Monday, May 21, 2012

Potato Salad with onions and celery

Red onions can be used in so many dishes. I love them and my kids have started to appeciate their tangy taste in all kinds of salads and dips. Here's a delicious potato salad recipe with my favorite ingredients: red onions and celery.


Ingredients:
900 gr small Yukon Gold potatoes, peeled and quartered
2 ribs celery, minced
½ medium red onion, minced
½ cup mayonnaise
2 tbsp. dill pickle relish
2 tbsp. finely chopped parsley
1 tbsp. yellow mustard
1 tsp. kosher salt
Freshly ground black pepper, to taste
2 hard-boiled eggs, chopped

Preparation:
1.) Put potatoes in a pot and cover with salted water. Bring to a boil over high heat; cook until just tender, about 12 minutes.
2.) Drain and transfer to a large bowl along with celery and onions.
3.) In a small bowl, whisk together mayonnaise, relish, parsley, mustard, salt, and pepper.
4.) Add to potatoes along with eggs (optional) and toss.
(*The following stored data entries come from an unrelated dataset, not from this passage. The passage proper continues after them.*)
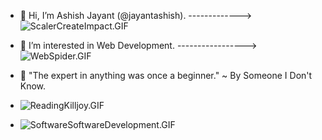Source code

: - 👋 Hi, I’m Ashish Jayant (@jayantashish). ------------->![ScalerCreateImpact.GIF](https://github.com/jayantashish/jayantashish/assets/84563586/b3f14fb2-5580-47c4-8e33-811949edfbb8)

- 👀 I’m interested in Web Development. ----------------->![WebSpider.GIF](https://github.com/jayantashish/jayantashish/assets/84563586/e35ada6b-84aa-41a8-9421-24b93c297b84)

- 🌱 "The expert in anything was once a beginner."
                                        ~ By Someone I Don't Know.
- ![ReadingKilljoy.GIF](https://github.com/jayantashish/jayantashish/assets/84563586/b2d78bbb-3291-4fb5-8d9e-85d23531b528)
- ![SoftwareSoftwareDevelopment.GIF](https://github.com/jayantashish/jayantashish/assets/84563586/df23a6ba-1993-4249-bde5-f950023f8b54)
<!--- ![Coding.GIF](https://github.com/jayantashish/jayantashish/assets/84563586/3c431290-2d96-42d1-bf87-d098f1213db5)
--->







<!---
jayantashish/jayantashish is a ✨ special ✨ repository because its `README.md` (this file) appears on your GitHub profile.
You can click the Preview link to take a look at your changes.
--->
Chill.

Friday, May 11, 2012

Zesty Lemon bars

Lemon bars are fast and easy to make. A great treat for Spring days when rain alternates with sunshine and zesty takes turns with sweet.

Ingredients:
For the crust:
1/2 pound unsalted butter, at room temperature
1/2 cup granulated sugar
2 cups flour
1/8 teaspoon kosher salt
For the filling:
6 extra-large eggs at room temperature
3 cups granulated sugar
2 tablespoons grated lemon zest (4 to 6 lemons)
1 cup freshly squeezed lemon juice
1 cup flour
Confectioners' sugar, for dusting


Preparation:

Preheat the oven to 180°C.

1.) First, cream the butter and sugar until light in the bowl of an electric mixer for the crust.
2.) Combine the flour and salt and, with the mixer on low, add to the butter until just mixed.
3.) Dump the dough onto a well-floured board and gather into a ball. Flatten the dough with floured hands and press it into a 9 by 13 by 2-inch baking sheet, building up a 1/2-inch edge on all sides. Chill.
4.) Bake the crust for 15 to 20 minutes, until very lightly browned.
5.) Let cool on a wire rack.

Leave the oven on.

6.) For the filling, whisk together the eggs, sugar, lemon zest, lemon juice, and flour.
7.) Pour over the crust and bake for 30 to 35 minutes, until the filling is set.
8.) Let cool to room temperature.

Cut into triangles and dust with confectioners' sugar.